Hamilton thermostatting techniques for molecular dynamics simulation

Molecular dynamics trajectories that sample from a Gibbs, or canonical, distribution can be generated by introducing a modified Hamiltonian with additional degrees of freedom as described by Nose [46]. Although this method has found widespread use in its time re-parameterized Nose-Hoover form, the lack of a Hamiltonian, and the need to 'tune' thermostatting parameters has limited, its use compared to stochastic methods. In addition, since the proof of the correct sampling is based on an ergodic assumption, thermostatting small of stiff systems often does not given the correct distributions unless the Nose-Hoover chains [43] method is used, which inherits the Nose-Hoover deficiencies noted above. More recently the introduction of the Hamiltonian Nose-Poincare method [11], where symplectic integrators can be used for improved long term stability, has renewed interest in the possibility of Hamiltonian methods which can improve dynamical sampling.
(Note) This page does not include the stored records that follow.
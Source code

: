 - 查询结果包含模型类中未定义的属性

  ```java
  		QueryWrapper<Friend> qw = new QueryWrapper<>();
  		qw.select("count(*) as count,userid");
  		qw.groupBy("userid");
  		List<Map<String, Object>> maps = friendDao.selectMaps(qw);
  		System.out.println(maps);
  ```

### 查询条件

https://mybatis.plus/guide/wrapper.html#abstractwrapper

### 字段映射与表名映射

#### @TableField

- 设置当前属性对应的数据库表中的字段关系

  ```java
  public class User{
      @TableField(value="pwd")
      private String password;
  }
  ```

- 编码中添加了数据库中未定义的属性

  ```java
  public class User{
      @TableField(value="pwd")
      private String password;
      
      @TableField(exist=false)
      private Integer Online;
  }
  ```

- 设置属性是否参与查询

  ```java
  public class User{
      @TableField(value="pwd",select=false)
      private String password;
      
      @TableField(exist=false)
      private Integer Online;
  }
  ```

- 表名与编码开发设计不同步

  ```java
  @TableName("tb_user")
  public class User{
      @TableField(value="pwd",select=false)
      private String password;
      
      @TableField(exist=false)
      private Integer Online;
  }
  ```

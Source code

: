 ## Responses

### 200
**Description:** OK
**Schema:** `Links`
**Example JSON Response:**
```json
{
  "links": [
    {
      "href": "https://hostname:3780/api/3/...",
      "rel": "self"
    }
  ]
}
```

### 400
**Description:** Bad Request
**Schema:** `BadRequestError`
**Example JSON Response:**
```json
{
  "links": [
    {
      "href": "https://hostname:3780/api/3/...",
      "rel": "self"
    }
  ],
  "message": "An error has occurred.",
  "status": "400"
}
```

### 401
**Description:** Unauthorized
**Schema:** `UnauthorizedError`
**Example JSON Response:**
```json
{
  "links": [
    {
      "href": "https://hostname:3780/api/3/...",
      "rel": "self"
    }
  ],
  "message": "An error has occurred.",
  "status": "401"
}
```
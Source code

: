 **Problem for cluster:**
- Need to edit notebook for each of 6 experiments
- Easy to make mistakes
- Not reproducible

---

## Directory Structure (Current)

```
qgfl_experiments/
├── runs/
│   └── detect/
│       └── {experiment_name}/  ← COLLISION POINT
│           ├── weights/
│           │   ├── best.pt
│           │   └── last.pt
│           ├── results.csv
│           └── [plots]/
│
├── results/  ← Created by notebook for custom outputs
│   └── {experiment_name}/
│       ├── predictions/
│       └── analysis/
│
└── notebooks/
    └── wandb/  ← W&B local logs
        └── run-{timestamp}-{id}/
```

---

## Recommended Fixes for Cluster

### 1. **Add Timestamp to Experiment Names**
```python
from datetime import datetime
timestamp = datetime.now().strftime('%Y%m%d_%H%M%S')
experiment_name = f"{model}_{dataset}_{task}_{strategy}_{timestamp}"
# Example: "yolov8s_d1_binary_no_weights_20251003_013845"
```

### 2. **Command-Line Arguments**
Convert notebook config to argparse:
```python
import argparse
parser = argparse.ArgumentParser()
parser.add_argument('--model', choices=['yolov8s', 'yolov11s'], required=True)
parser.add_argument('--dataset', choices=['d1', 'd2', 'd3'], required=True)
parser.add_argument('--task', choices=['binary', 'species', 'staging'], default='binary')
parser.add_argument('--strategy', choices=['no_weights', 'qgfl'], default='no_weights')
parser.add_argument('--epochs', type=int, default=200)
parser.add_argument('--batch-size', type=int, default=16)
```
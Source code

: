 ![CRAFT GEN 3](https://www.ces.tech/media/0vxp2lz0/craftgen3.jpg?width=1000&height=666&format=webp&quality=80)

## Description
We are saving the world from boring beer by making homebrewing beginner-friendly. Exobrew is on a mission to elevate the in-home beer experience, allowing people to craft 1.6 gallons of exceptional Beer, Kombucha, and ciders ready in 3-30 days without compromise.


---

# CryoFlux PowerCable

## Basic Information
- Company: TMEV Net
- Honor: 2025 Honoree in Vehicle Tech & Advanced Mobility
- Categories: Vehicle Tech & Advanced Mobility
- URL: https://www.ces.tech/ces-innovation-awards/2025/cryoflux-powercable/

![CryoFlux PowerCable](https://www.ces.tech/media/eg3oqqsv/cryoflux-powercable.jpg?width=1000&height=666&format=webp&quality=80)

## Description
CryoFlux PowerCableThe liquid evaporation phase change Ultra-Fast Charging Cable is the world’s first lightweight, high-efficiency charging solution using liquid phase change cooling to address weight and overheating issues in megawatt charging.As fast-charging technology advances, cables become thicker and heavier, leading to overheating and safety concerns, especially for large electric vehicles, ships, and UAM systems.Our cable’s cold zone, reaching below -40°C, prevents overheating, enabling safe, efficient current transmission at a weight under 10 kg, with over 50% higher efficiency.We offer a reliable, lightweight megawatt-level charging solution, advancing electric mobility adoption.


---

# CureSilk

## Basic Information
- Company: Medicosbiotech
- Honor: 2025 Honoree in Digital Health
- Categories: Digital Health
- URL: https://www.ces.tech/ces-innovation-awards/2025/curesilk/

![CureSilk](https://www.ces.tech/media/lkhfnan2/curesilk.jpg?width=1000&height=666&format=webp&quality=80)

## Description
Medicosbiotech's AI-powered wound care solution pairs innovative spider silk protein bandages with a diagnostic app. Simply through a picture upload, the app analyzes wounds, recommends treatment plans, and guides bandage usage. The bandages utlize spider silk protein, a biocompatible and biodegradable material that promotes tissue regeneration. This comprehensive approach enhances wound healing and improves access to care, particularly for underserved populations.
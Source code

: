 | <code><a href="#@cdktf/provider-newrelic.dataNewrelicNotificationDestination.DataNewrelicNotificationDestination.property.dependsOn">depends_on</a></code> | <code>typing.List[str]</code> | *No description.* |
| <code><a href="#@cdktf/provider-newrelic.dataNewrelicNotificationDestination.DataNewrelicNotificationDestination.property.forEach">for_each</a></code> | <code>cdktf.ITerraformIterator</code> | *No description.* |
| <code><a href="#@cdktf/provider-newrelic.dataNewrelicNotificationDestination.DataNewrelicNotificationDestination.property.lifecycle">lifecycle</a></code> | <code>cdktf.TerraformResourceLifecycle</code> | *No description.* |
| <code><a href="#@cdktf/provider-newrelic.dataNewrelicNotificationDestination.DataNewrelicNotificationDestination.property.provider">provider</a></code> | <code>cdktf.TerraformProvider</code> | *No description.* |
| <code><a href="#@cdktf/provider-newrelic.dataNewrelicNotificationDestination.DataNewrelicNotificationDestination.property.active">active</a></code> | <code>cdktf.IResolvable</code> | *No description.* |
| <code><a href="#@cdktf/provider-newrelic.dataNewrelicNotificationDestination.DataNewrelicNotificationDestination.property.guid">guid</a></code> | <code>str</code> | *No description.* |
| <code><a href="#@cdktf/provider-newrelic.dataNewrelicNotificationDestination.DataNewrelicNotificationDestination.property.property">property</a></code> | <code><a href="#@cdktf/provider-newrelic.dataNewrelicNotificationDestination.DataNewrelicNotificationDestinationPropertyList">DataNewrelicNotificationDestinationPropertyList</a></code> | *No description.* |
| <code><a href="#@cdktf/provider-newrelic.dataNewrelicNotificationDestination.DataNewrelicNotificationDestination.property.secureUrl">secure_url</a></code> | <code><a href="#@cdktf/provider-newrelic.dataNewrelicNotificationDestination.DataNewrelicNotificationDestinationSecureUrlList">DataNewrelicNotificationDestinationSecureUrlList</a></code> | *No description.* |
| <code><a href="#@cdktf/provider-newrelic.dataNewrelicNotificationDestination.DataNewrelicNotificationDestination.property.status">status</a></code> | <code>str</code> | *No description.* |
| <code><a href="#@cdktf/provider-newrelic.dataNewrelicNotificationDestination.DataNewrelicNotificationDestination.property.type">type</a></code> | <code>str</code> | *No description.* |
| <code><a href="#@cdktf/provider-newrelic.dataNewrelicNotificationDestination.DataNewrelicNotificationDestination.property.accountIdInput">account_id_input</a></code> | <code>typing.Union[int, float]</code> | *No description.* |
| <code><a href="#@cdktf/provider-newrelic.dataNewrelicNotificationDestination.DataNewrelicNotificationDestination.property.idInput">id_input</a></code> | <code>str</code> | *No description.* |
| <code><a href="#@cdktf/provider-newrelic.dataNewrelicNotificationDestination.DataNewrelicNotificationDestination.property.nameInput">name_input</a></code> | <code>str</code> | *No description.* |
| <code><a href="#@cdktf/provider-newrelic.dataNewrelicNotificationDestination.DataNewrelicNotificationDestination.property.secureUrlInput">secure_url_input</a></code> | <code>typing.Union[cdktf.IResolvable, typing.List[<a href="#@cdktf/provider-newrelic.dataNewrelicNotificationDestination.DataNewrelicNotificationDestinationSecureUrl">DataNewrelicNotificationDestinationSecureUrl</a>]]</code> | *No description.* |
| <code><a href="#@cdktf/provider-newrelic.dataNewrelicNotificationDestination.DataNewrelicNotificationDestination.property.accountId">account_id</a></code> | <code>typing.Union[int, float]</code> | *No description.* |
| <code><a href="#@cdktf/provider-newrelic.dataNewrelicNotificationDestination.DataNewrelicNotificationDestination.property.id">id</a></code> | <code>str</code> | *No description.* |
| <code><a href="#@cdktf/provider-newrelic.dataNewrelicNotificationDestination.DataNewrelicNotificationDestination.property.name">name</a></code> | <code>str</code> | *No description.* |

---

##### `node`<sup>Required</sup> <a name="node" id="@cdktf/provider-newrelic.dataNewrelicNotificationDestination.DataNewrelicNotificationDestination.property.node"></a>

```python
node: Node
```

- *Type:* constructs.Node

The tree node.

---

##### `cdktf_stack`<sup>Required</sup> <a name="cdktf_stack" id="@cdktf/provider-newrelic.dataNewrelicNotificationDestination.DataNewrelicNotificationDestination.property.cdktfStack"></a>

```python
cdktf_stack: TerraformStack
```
This class of methods, although applicable to small systems, has applications in large scale systems with complex chemical structure, such as protein-bath and quantum-classical models.;For Nose dynamics, it is often stated that the system is driven to equilibrium through a resonant interaction between the self-oscillation frequency of the thermostat variable and a natural frequency of the underlying system. By the introduction of multiple thermostat Hamiltonian formulations, which are not restricted to chains, it has been possible to clarify this perspective, using harmonic models, and exhibit practical deficiencies of the standard Nose-chain approach. This has led to the introduction of two Hamiltonian schemes, the Nose-Poincare chains method and the Recursive Multiple Thermostat (RMT) method. The RMT method obtains canonical sampling without the stability problems encountered with chains with the advantage that the choice of Nose mass is independent of the underlying system.